Ive seen alot of gobies in the mo and its tribs. I know after i leave the area the ***** will eat good that night. Sad to see them there and in nice tribs but i guess it is what it is.


----------



## Trout King (May 1, 2002)

never ever seen a gobie in the mo, or any trib of the grand...and i fish a lot!
_Posted via Mobile Device_


----------



## troutguy26 (Apr 28, 2011)

Trout King said:


> never ever seen a gobie in the mo, or any trib of the grand...and i fish a lot!
> _Posted via Mobile Device_


Put on a crawler instead of a spinner in those tribs and let me know what happens.


----------



## tsr770 (Mar 3, 2010)

I'll back that one up troutguy, the only area I have not found a goby on the MO is above Rogers, last fall I couldn't keep them off my spawn at Croton, caught them last summer above Hardy jigging for eyes, but not any yet above Rodgers


----------



## limpinglogan (Sep 23, 2009)

> never ever seen a gobie in the mo, or any trib of the grand...and i fish a lot!

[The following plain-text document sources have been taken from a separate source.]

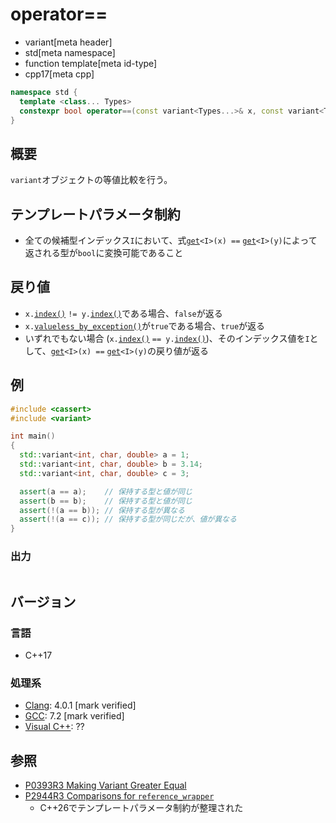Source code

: # operator==
* variant[meta header]
* std[meta namespace]
* function template[meta id-type]
* cpp17[meta cpp]

```cpp
namespace std {
  template <class... Types>
  constexpr bool operator==(const variant<Types...>& x, const variant<Types...>& y);
}
```

## 概要
`variant`オブジェクトの等値比較を行う。


## テンプレートパラメータ制約
- 全ての候補型インデックス`I`において、式[`get`](get.md)`<I>(x) ==` [`get`](get.md)`<I>(y)`によって返される型が`bool`に変換可能であること


## 戻り値
- `x.`[`index()`](index.md) `!= y.`[`index()`](index.md)である場合、`false`が返る
- `x.`[`valueless_by_exception()`](valueless_by_exception.md)が`true`である場合、`true`が返る
- いずれでもない場合 (`x.`[`index()`](index.md) `== y.`[`index()`](index.md))、そのインデックス値を`I`として、[`get`](get.md)`<I>(x) ==` [`get`](get.md)`<I>(y)`の戻り値が返る


## 例
```cpp example
#include <cassert>
#include <variant>

int main()
{
  std::variant<int, char, double> a = 1;
  std::variant<int, char, double> b = 3.14;
  std::variant<int, char, double> c = 3;

  assert(a == a);    // 保持する型と値が同じ
  assert(b == b);    // 保持する型と値が同じ
  assert(!(a == b)); // 保持する型が異なる
  assert(!(a == c)); // 保持する型が同じだが、値が異なる
}
```

### 出力
```
```

## バージョン
### 言語
- C++17

### 処理系
- [Clang](/implementation.md#clang): 4.0.1 [mark verified]
- [GCC](/implementation.md#gcc): 7.2 [mark verified]
- [Visual C++](/implementation.md#visual_cpp): ??


## 参照
- [P0393R3 Making Variant Greater Equal](http://www.open-std.org/jtc1/sc22/wg21/docs/papers/2016/p0393r3.html)
- [P2944R3 Comparisons for `reference_wrapper`](https://open-std.org/jtc1/sc22/wg21/docs/papers/2024/p2944r3.html)
    - C++26でテンプレートパラメータ制約が整理された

That is shocking to me. They are all over the Grand.

I was even catching them on egg fly's about 4 miles upstream from the Grand on a small trib this spring.

I can say that I have never caught one above 6th st but I am sure many members here will attest to their existence above the dam.


----------



## twowack (Dec 21, 2010)

DNR Officer has told me in the past to keep them and turn them in.They have to see them to be able to fix that problem.Its what I was told.Good luck.


----------



## limpinglogan (Sep 23, 2009)

> DNR Officer has told me in the past to keep them and turn them in.They have to see them to be able to fix that problem.Its what I was told.Good luck.


How do they fix it?


----------



## twowack (Dec 21, 2010)

limpinglogan said:


> How do they fix it?


Im not the DNR you will have to direct that question to them.I was creek fishing with a fishing buddy he caught what he thought was a gobie and it turned out to be a sculpin which are native to our water.But its up to you to show the DNR and they will answer your questions.They want to know about it.Thats what the Officer told us.Good luck.


----------



## limpinglogan (Sep 23, 2009)

I just used Google Image to view a Sculpin and the fish I was identifying as a Goby this spring could have been a Sculpin.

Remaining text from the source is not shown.